For those who think a nanoreef is too hard to maintain - i'd like to point out that I don't need a skimmer, calc reactor or any of that high zoot wizardry. Calcium / Alk / pH starts to drop - simple solution 25% water change (2 litres) and everythings back to normal.

Andy


----------



## gpodio (Feb 4, 2004)

Here's my money pit, still has a long way to go...




























Giancarlo


----------



## Phil Edwards (Jan 22, 2004)

Hi, I'm Phil and I'm a nanoreeferholic.

10g









That tank was photographed on its 6 month birthday. Don't let those folks fool ya! If you can keep a planted tank [almost] algae free for 6 months you can keep a reef with NO problems. It's just a little more expensive, that's all. Oh, and zero N and P is a good thing (?, yeah, I know it gets me too.  )


----------



## MiamiAG (Jan 13, 2004)

Phil,

Nice! =D> 

I see the coralline is growing everywhere. What do you do to maintain calcium and alkalinity levels? Is that a nice table in the top?

I think I also see some zoos, montis and a leather?


----------



## Phil Edwards (Jan 22, 2004)

Art,

Thank you! I use Kalkwasser in my topoff to maintain Alk and Ca, plus a liberal dosing of AragaMilk to encourage the coralline. AM's not good for anything else but that.  

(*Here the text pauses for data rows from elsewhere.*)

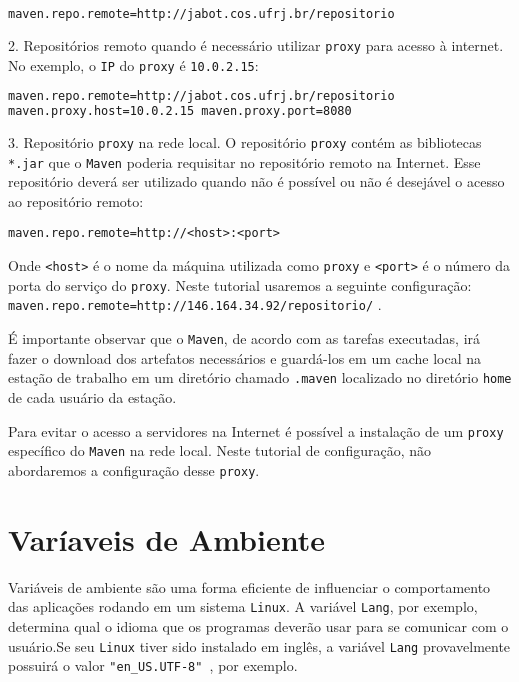 \begin{lstlisting}[language=bash]
maven.repo.remote=http://jabot.cos.ufrj.br/repositorio 
\end{lstlisting}

2. Repositórios remoto quando é necessário utilizar \texttt{proxy} para acesso à
internet. No exemplo, o \texttt{IP} do \texttt{proxy} é \texttt{10.0.2.15}:

\begin{lstlisting}[language=bash]
maven.repo.remote=http://jabot.cos.ufrj.br/repositorio
maven.proxy.host=10.0.2.15 maven.proxy.port=8080 
\end{lstlisting}

3. Repositório \texttt{proxy} na rede local. O repositório \texttt{proxy} contém
as bibliotecas \texttt{*.jar} que o \texttt{Maven} poderia requisitar no
repositório remoto na Internet. Esse repositório deverá ser utilizado quando não
é possível ou não é desejável o acesso ao repositório remoto:

\begin{verbatim}
maven.repo.remote=http://<host>:<port> 
\end{verbatim}

Onde \texttt{<host>} é o nome da máquina utilizada como \texttt{proxy} e
\texttt{<port>} é o número da porta do serviço do \texttt{proxy}. Neste
tutorial usaremos a seguinte configuração:
\texttt{maven.repo.remote=http://146.164.34.92/repositorio/} .

É importante observar que o \texttt{Maven}, de acordo com as tarefas executadas,
irá fazer o download dos artefatos necessários e guardá-los em um cache local na
estação de trabalho em um diretório chamado \texttt{.maven} localizado no
diretório \texttt{home} de cada usuário da estação.

Para evitar o acesso a servidores na Internet é possível a instalação de um
\texttt{proxy} específico do \texttt{Maven} na rede local. Neste tutorial de
configuração, não abordaremos a configuração desse \texttt{proxy}.

\section{Varíaveis de Ambiente}

Variáveis de ambiente são uma forma eficiente de influenciar o comportamento das
aplicações rodando em um sistema \texttt{Linux}. A variável \texttt{Lang}, por
exemplo, determina qual o idioma que os programas deverão usar para se comunicar
com o usuário.Se seu \texttt{Linux} tiver sido instalado em inglês, a variável \texttt{Lang}
provavelmente possuirá o valor \texttt{"en\_US.UTF-8" }, por exemplo.

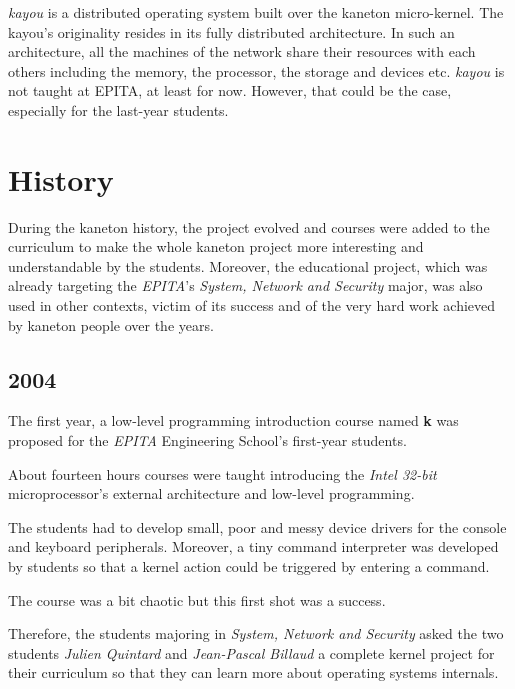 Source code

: \begin{multicols}{2}
\textit{kayou} is a distributed operating system built over the kaneton
micro-kernel. The kayou's originality resides in its fully distributed
architecture. In such an architecture, all the machines of the network share
their resources with each others including the memory, the processor, the
storage and devices etc. \textit{kayou} is not taught at EPITA, at least
for now. However, that could be the case, especially for the last-year
students.

%
%

\section{History}

During the kaneton history, the project evolved and courses were added
to the curriculum to make the whole kaneton project more interesting and
understandable by the students. Moreover, the educational project, which
was already targeting the \textit{EPITA}'s \textit{System, Network and
Security} major, was also used in other contexts, victim of its success
and of the very hard work achieved by kaneton people over the years.

%
%

\subsection{2004}

The first year, a low-level programming introduction course named \textbf{k}
was proposed for the \textit{EPITA} Engineering School's first-year students.

About fourteen hours courses were taught introducing the \textit{Intel 32-bit}
microprocessor's external architecture and low-level programming.

The students had to develop small, poor and messy device drivers for the
console and keyboard peripherals. Moreover, a tiny command interpreter was
developed by students so that a kernel action could be triggered by entering
a command.

The course was a bit chaotic but this first shot was a success.

Therefore, the students majoring in \textit{System, Network and Security}
asked the two students \textit{Julien Quintard} and \textit{Jean-Pascal
Billaud} a complete kernel project for their curriculum so that they can
learn more about operating systems internals.


\end{multicols}
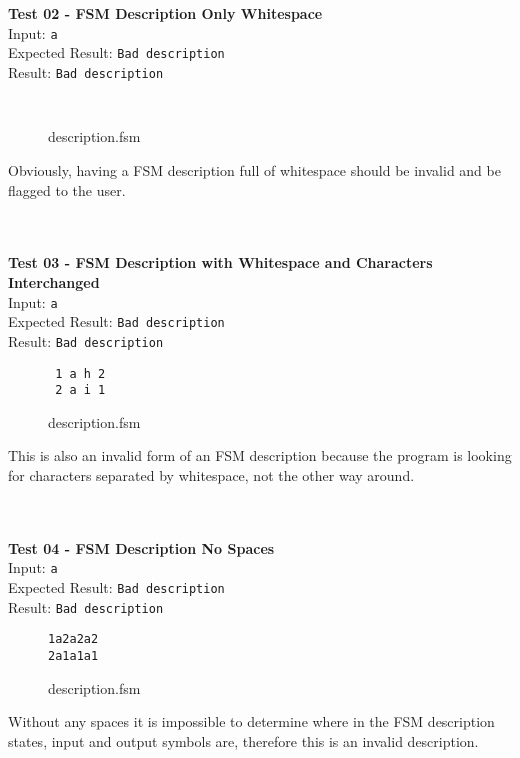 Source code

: \documentclass{article}
\begin{document}
\noindent \\ \\ \textbf{Test 02 - FSM Description Only Whitespace} \\
\noindent Input: \verb+a+ \\
Expected Result: \verb+Bad description+ \\
Result: \verb+Bad description+ \\
\begin{figure}[H]
\center
\begin{BVerbatim}
            
\end{BVerbatim}
\caption{description.fsm}
\end{figure}
\noindent Obviously, having a FSM description full of whitespace should be invalid and be flagged to the user.

\noindent \\ \\ \textbf{Test 03 - FSM Description with Whitespace and Characters Interchanged} \\
\noindent Input: \verb+a+ \\
Expected Result: \verb+Bad description+ \\
Result: \verb+Bad description+ \\
\begin{figure}[H]
\center
\begin{BVerbatim}
 1 a h 2
 2 a i 1
\end{BVerbatim}
\caption{description.fsm}
\end{figure}
\noindent This is also an invalid form of an FSM description because the program is looking for characters separated by whitespace, not the other way around.

\noindent \\ \\ \textbf{Test 04 - FSM Description No Spaces} \\
\noindent Input: \verb+a+ \\
Expected Result: \verb+Bad description+ \\
Result: \verb+Bad description+ \\
\begin{figure}[H]
\center
\begin{BVerbatim}
1a2a2a2
2a1a1a1
\end{BVerbatim}
\caption{description.fsm}
\end{figure}
\noindent Without any spaces it is impossible to determine where in the FSM description states, input and output symbols are, therefore this is an invalid description.
\end{document}
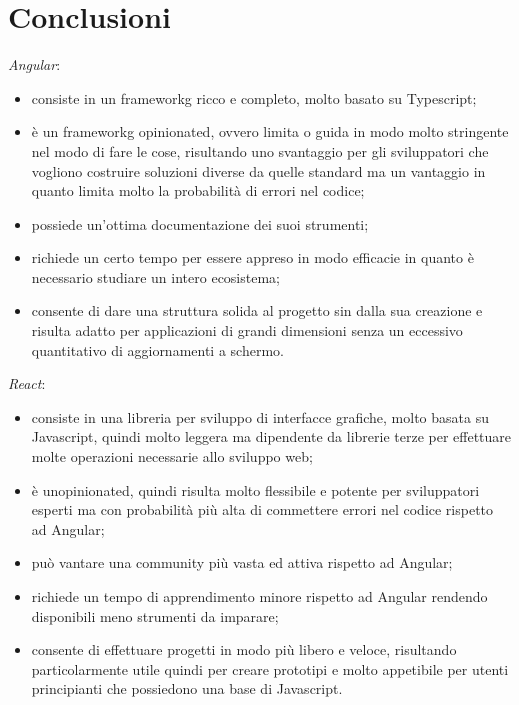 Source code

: 
\section{Conclusioni}

\textit{Angular}:
\begin{itemize}
	\item consiste in un \gls{frameworkg} ricco e completo, molto basato su Typescript;
	\item è un \gls{frameworkg} opinionated, ovvero limita o guida in modo molto stringente nel modo di fare le cose, risultando uno svantaggio per gli sviluppatori che vogliono costruire soluzioni diverse da quelle standard ma un vantaggio in quanto limita molto la probabilità di errori nel codice;
	\item possiede un'ottima documentazione dei suoi strumenti;
	\item richiede un certo tempo per essere appreso in modo efficacie in quanto è necessario studiare un intero ecosistema;
	\item consente di dare una struttura solida al progetto sin dalla sua creazione e risulta adatto per applicazioni di grandi dimensioni senza un eccessivo quantitativo di aggiornamenti a schermo. \\
\end{itemize}
\textit{React}:
\begin{itemize}
	\item consiste in una libreria per sviluppo di interfacce grafiche, molto basata su Javascript, quindi molto leggera ma dipendente da librerie terze per effettuare molte operazioni necessarie allo sviluppo web;
	\item è unopinionated, quindi risulta molto flessibile e potente per sviluppatori esperti ma con probabilità più alta di commettere errori nel codice rispetto ad Angular;
	\item può vantare una community più vasta ed attiva rispetto ad Angular;
	\item richiede un tempo di apprendimento minore rispetto ad Angular rendendo disponibili meno strumenti da imparare;
	\item consente di effettuare progetti in modo più libero e veloce, risultando particolarmente utile quindi per creare prototipi e molto appetibile per utenti principianti che possiedono una base di Javascript. \\ \\
\end{itemize}
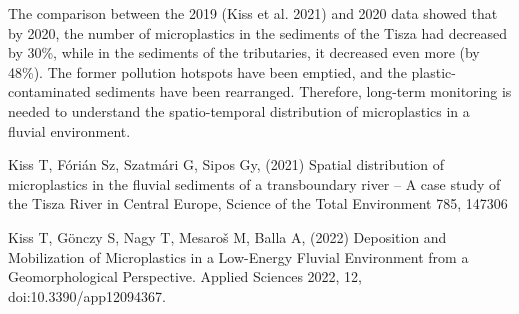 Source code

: {The comparison between the 2019 (Kiss et al. 2021) and 2020 data showed that by 2020, the number of microplastics in the sediments of the Tisza had decreased by 30\%, while in the sediments of the tributaries, it decreased even more (by 48\%). The former pollution hotspots have been emptied, and the plastic-contaminated sediments have been rearranged. Therefore, long-term monitoring is needed to understand the spatio-temporal distribution of microplastics in a fluvial environment.
}
{Kiss T, Fórián Sz, Szatmári G, Sipos Gy, (2021) Spatial distribution of microplastics in the fluvial sediments of a transboundary river – A case study of the Tisza River in Central Europe, Science of the Total Environment 785, 147306

Kiss T, Gönczy S, Nagy T, Mesaroš M, Balla A, (2022) Deposition and Mobilization of Microplastics in a Low-Energy Fluvial Environment from a Geomorphological Perspective. Applied Sciences 2022, 12, doi:10.3390/app12094367.
}

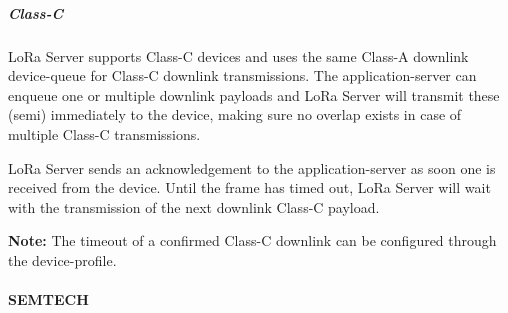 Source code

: 
\subparagraph{Class-C}

LoRa Server supports Class-C devices and uses the same Class-A downlink device-queue for Class-C downlink transmissions.
The application-server can enqueue one or multiple downlink payloads and LoRa Server will transmit these (semi) immediately to the device,
	making sure no overlap exists in case of multiple Class-C transmissions.

LoRa Server sends an acknowledgement to the application-server as soon one is received from the device.
Until the frame has timed out,
	LoRa Server will wait with the transmission of the next downlink Class-C payload.

\textbf{Note:} The timeout of a confirmed Class-C downlink can be configured through the device-profile.




\paragraph{SEMTECH}



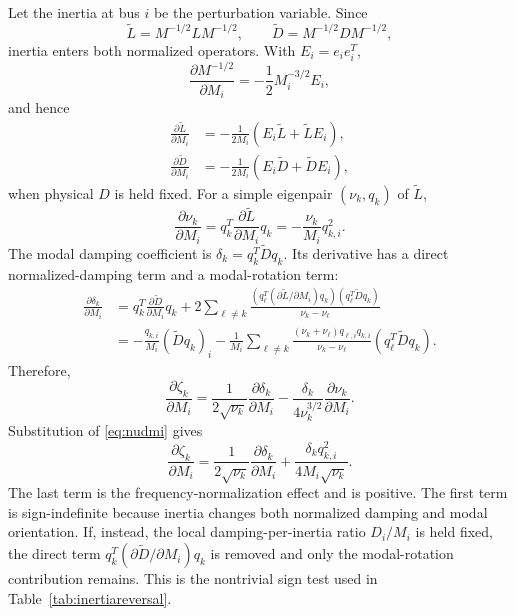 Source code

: \documentclass[journal]{IEEEtran}
\newcommand{\Lt}{\widetilde L}
\newcommand{\Dt}{\widetilde D}
\begin{document}
Let the inertia at bus $i$ be the perturbation variable. Since
\begin{equation}
\Lt=M^{-1/2}LM^{-1/2},\qquad \Dt=M^{-1/2}DM^{-1/2},
\end{equation}
inertia enters both normalized operators. With $E_i=e_ie_i^T$,
\begin{equation}
\frac{\partial M^{-1/2}}{\partial M_i}
=-\frac{1}{2}M_i^{-3/2}E_i,
\end{equation}
and hence
\begin{align}
\frac{\partial\Lt}{\partial M_i}
&=-\frac{1}{2M_i}(E_i\Lt+\Lt E_i),\\
\frac{\partial\Dt}{\partial M_i}
&=-\frac{1}{2M_i}(E_i\Dt+\Dt E_i),
\label{eq:dtdmi}
\end{align}
when physical $D$ is held fixed. For a simple eigenpair $(\nu_k,q_k)$ of $\Lt$,
\begin{equation}
\frac{\partial\nu_k}{\partial M_i}
=q_k^T\frac{\partial\Lt}{\partial M_i}q_k
=-\frac{\nu_k}{M_i}q_{k,i}^2.
\label{eq:nudmi}
\end{equation}
The modal damping coefficient is $\delta_k=q_k^T\Dt q_k$. Its derivative has a direct normalized-damping term and a modal-rotation term:
\begin{align}
\frac{\partial\delta_k}{\partial M_i}
&=q_k^T\frac{\partial\Dt}{\partial M_i}q_k
+2\sum_{\ell\neq k}
\frac{
\left(q_\ell^T(\partial\Lt/\partial M_i)q_k\right)
\left(q_\ell^T\Dt q_k\right)}
{\nu_k-\nu_\ell} \nonumber\\
&=-\frac{q_{k,i}}{M_i}(\Dt q_k)_i
-\frac{1}{M_i}
\sum_{\ell\neq k}
\frac{(\nu_k+\nu_\ell)q_{\ell,i}q_{k,i}}
{\nu_k-\nu_\ell}
\left(q_\ell^T\Dt q_k\right).
\label{eq:deltadmi}
\end{align}
Therefore,
\begin{equation}
\frac{\partial\zeta_k}{\partial M_i}
=\frac{1}{2\sqrt{\nu_k}}\frac{\partial\delta_k}{\partial M_i}
-\frac{\delta_k}{4\nu_k^{3/2}}\frac{\partial\nu_k}{\partial M_i}.
\label{eq:zetadmi_general}
\end{equation}
Substitution of \eqref{eq:nudmi} gives
\begin{equation}
\frac{\partial\zeta_k}{\partial M_i}
=\frac{1}{2\sqrt{\nu_k}}\frac{\partial\delta_k}{\partial M_i}
+\frac{\delta_kq_{k,i}^2}{4M_i\sqrt{\nu_k}}.
\end{equation}
The last term is the frequency-normalization effect and is positive. The first term is sign-indefinite because inertia changes both normalized damping and modal orientation. If, instead, the local damping-per-inertia ratio $D_i/M_i$ is held fixed, the direct term $q_k^T(\partial\Dt/\partial M_i)q_k$ is removed and only the modal-rotation contribution remains. This is the nontrivial sign test used in Table~\ref{tab:inertiareversal}.
\end{document}
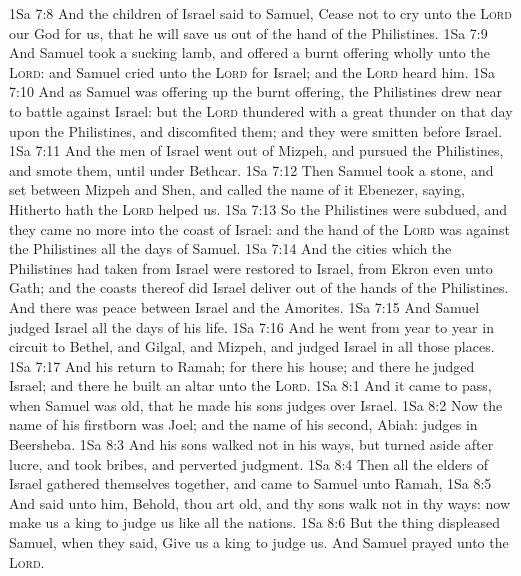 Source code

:\vs 1Sa 7:8 And the children of Israel said to Samuel, Cease not to cry unto the \textsc{Lord} our God for us, that he will save us out of the hand of the Philistines.
\vs 1Sa 7:9 And Samuel took a sucking lamb, and offered  a burnt offering wholly unto the \textsc{Lord}: and Samuel cried unto the \textsc{Lord} for Israel; and the \textsc{Lord} heard him.
\vs 1Sa 7:10 And as Samuel was offering up the burnt offering, the Philistines drew near to battle against Israel: but the \textsc{Lord} thundered with a great thunder on that day upon the Philistines, and discomfited them; and they were smitten before Israel.
\vs 1Sa 7:11 And the men of Israel went out of Mizpeh, and pursued the Philistines, and smote them, until  under Bethcar.
\vs 1Sa 7:12 Then Samuel took a stone, and set  between Mizpeh and Shen, and called the name of it Ebenezer, saying, Hitherto hath the \textsc{Lord} helped us.
\vs 1Sa 7:13 So the Philistines were subdued, and they came no more into the coast of Israel: and the hand of the \textsc{Lord} was against the Philistines all the days of Samuel.
\vs 1Sa 7:14 And the cities which the Philistines had taken from Israel were restored to Israel, from Ekron even unto Gath; and the coasts thereof did Israel deliver out of the hands of the Philistines. And there was peace between Israel and the Amorites.
\vs 1Sa 7:15 And Samuel judged Israel all the days of his life.
\vs 1Sa 7:16 And he went from year to year in circuit to Bethel, and Gilgal, and Mizpeh, and judged Israel in all those places.
\vs 1Sa 7:17 And his return  to Ramah; for there  his house; and there he judged Israel; and there he built an altar unto the \textsc{Lord}.
\vs 1Sa 8:1 And it came to pass, when Samuel was old, that he made his sons judges over Israel.
\vs 1Sa 8:2 Now the name of his firstborn was Joel; and the name of his second, Abiah:  judges in Beersheba.
\vs 1Sa 8:3 And his sons walked not in his ways, but turned aside after lucre, and took bribes, and perverted judgment.
\vs 1Sa 8:4 Then all the elders of Israel gathered themselves together, and came to Samuel unto Ramah,
\vs 1Sa 8:5 And said unto him, Behold, thou art old, and thy sons walk not in thy ways: now make us a king to judge us like all the nations.
\vs 1Sa 8:6 But the thing displeased Samuel, when they said, Give us a king to judge us. And Samuel prayed unto the \textsc{Lord}.
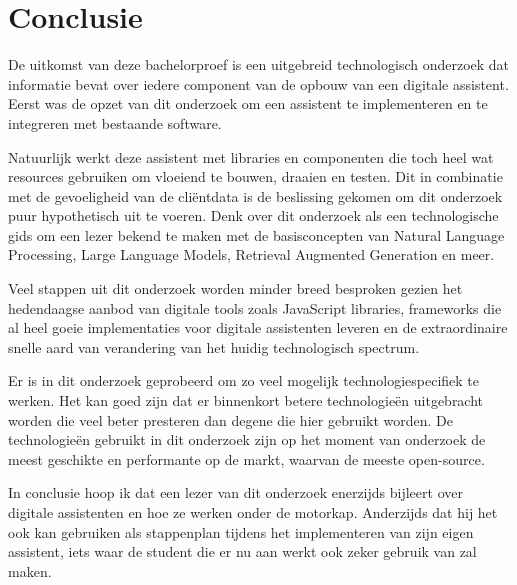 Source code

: 
\chapter{Conclusie}%
\label{ch:conclusie}


De uitkomst van deze bachelorproef is een uitgebreid technologisch onderzoek dat informatie bevat over iedere component van de opbouw van een digitale assistent. 
Eerst was de opzet van dit onderzoek om een assistent te implementeren en te integreren met bestaande software. 

Natuurlijk werkt deze assistent met libraries en componenten die toch heel wat resources gebruiken om vloeiend te bouwen, draaien en testen. 
Dit in combinatie met de gevoeligheid van de cliëntdata is de beslissing gekomen om dit onderzoek puur hypothetisch uit te voeren. 
Denk over dit onderzoek als een technologische gids om een lezer bekend te maken met de basisconcepten van Natural Language Processing, Large Language Models, Retrieval Augmented Generation en meer. 

Veel stappen uit dit onderzoek worden minder breed besproken gezien het hedendaagse aanbod van digitale tools zoals JavaScript libraries, 
frameworks die al heel goeie implementaties voor digitale assistenten leveren en de extraordinaire snelle aard van verandering van het huidig technologisch spectrum. 

Er is in dit onderzoek geprobeerd om zo veel mogelijk technologiespecifiek te werken. 
Het kan goed zijn dat er binnenkort betere technologieën uitgebracht worden die veel beter presteren dan degene die hier gebruikt worden. 
De technologieën gebruikt in dit onderzoek zijn op het moment van onderzoek de meest geschikte en performante op de markt, waarvan de meeste open-source. 

In conclusie hoop ik dat een lezer van dit onderzoek enerzijds bijleert over digitale assistenten en hoe ze werken onder de motorkap. 
Anderzijds dat hij het ook kan gebruiken als stappenplan tijdens het implementeren van zijn eigen assistent, iets waar de student die er nu aan werkt ook zeker gebruik van zal maken.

Yep, that's a Montipora capricornis in there along with some other Monti species, Acropora spp., a green Hammer, some Zooanthid spp., and little clump or two of GSP. Pretty soon all that's going into a 20g in my livingroom that cycling right now. There's nothing like an upgrade!


----------



## MiamiAG (Jan 13, 2004)

Great Phil!

My wife is letting me move my 65g SPS-2-B from my laundry room (don't ask! :roll: ) to our bedroom. The one condition is its got to be quiet. I'm working on redoing the plumbing and getting a new calcium reactor. I'll post pics when I'm done.


----------